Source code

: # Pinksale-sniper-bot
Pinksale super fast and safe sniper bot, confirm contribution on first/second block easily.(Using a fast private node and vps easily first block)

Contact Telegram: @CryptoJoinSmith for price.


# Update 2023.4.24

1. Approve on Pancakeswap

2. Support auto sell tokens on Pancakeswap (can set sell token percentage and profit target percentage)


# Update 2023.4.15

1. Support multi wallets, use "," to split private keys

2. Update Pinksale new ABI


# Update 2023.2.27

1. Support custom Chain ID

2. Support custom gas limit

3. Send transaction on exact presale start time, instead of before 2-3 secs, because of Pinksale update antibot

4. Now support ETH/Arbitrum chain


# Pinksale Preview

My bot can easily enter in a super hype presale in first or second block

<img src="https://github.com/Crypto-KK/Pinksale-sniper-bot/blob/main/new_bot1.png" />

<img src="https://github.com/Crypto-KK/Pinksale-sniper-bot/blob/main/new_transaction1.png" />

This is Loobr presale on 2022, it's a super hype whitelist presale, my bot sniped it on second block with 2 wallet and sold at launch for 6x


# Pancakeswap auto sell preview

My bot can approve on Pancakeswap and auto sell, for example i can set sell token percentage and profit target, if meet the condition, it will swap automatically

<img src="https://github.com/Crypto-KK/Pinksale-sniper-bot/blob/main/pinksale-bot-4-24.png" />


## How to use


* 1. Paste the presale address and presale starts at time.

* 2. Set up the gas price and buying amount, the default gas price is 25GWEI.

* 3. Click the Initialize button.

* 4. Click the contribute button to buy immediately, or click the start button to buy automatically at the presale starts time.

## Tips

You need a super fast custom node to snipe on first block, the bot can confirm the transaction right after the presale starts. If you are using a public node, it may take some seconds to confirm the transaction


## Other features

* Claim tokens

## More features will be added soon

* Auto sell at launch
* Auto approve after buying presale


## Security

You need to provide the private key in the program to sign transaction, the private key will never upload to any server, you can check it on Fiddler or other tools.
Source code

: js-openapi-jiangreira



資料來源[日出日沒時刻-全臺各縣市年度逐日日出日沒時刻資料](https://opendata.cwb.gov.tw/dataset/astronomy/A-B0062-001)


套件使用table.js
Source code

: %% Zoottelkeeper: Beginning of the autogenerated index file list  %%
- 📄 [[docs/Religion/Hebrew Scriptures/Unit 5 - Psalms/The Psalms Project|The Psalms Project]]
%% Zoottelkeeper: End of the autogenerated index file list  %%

### BRIEF
Lines from the one containing "price is 25GWEI." through the final line of the material should be set down exactly, and no other lines.

### ANSWER TO THIS PROBLEM
* 2. Set up the gas price and buying amount, the default gas price is 25GWEI.

* 3. Click the Initialize button.

* 4. Click the contribute button to buy immediately, or click the start button to buy automatically at the presale starts time.

## Tips

You need a super fast custom node to snipe on first block, the bot can confirm the transaction right after the presale starts. If you are using a public node, it may take some seconds to confirm the transaction


## Other features

* Claim tokens

## More features will be added soon

* Auto sell at launch
* Auto approve after buying presale


## Security

You need to provide the private key in the program to sign transaction, the private key will never upload to any server, you can check it on Fiddler or other tools.
Source code

: js-openapi-jiangreira



資料來源[日出日沒時刻-全臺各縣市年度逐日日出日沒時刻資料](https://opendata.cwb.gov.tw/dataset/astronomy/A-B0062-001)


套件使用table.js
Source code

: %% Zoottelkeeper: Beginning of the autogenerated index file list  %%
- 📄 [[docs/Religion/Hebrew Scriptures/Unit 5 - Psalms/The Psalms Project|The Psalms Project]]
%% Zoottelkeeper: End of the autogenerated index file list  %%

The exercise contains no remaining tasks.